• EXERCISE PROMPT: Keep only those lines of the records that include the string "using".

=== Section Start ===

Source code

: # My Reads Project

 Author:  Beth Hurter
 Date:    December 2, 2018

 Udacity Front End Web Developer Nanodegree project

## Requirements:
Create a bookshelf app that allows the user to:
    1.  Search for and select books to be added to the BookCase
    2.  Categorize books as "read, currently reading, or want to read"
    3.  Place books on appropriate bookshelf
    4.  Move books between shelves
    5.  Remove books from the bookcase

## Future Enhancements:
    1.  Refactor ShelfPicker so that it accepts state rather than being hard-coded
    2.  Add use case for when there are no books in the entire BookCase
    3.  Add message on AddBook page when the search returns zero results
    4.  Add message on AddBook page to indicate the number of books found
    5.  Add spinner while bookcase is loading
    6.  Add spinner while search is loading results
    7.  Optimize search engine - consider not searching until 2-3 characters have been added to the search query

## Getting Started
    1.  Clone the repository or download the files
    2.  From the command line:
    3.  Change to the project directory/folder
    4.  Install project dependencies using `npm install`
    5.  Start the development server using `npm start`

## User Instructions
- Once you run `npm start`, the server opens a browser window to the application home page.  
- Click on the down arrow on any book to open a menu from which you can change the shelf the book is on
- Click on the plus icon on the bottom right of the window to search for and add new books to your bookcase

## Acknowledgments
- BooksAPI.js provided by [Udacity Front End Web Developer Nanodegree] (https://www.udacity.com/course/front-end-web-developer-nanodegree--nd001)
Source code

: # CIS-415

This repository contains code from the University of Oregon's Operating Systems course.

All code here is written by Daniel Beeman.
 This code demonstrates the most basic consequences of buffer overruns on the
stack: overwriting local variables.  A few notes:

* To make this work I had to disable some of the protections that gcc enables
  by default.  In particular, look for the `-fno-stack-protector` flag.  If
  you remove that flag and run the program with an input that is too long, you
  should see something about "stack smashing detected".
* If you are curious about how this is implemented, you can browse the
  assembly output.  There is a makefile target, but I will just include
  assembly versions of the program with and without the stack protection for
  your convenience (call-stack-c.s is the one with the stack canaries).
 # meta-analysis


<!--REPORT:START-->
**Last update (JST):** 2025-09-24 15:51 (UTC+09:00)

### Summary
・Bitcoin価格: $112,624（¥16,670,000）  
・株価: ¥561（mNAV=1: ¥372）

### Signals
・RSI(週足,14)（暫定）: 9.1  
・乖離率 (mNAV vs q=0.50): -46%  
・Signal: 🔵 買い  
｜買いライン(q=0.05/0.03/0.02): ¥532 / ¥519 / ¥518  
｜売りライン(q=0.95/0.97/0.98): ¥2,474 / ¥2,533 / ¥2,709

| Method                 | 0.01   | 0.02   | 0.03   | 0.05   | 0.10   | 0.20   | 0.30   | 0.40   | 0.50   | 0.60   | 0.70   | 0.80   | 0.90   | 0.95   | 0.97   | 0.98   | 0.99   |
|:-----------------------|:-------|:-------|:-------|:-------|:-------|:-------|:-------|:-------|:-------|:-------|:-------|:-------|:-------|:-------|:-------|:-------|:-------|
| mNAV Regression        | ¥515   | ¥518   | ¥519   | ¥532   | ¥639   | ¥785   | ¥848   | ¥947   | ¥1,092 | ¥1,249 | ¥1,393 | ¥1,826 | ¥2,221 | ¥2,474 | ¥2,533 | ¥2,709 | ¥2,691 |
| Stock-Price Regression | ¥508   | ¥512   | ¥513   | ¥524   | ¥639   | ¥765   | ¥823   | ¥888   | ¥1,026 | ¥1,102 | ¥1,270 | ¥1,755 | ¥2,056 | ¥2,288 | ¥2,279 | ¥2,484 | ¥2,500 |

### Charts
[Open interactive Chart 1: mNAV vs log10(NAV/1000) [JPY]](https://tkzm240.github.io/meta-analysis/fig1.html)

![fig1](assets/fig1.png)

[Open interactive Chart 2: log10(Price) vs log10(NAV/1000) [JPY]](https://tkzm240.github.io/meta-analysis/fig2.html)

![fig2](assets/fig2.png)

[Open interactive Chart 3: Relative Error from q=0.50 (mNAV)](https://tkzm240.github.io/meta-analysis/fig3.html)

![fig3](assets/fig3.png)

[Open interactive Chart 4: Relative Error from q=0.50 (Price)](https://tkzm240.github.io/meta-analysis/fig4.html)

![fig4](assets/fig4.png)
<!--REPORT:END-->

=== Section End ===

• TASK OUTPUT:
    4.  Install project dependencies using `npm install`
    5.  Start the development server using `npm start`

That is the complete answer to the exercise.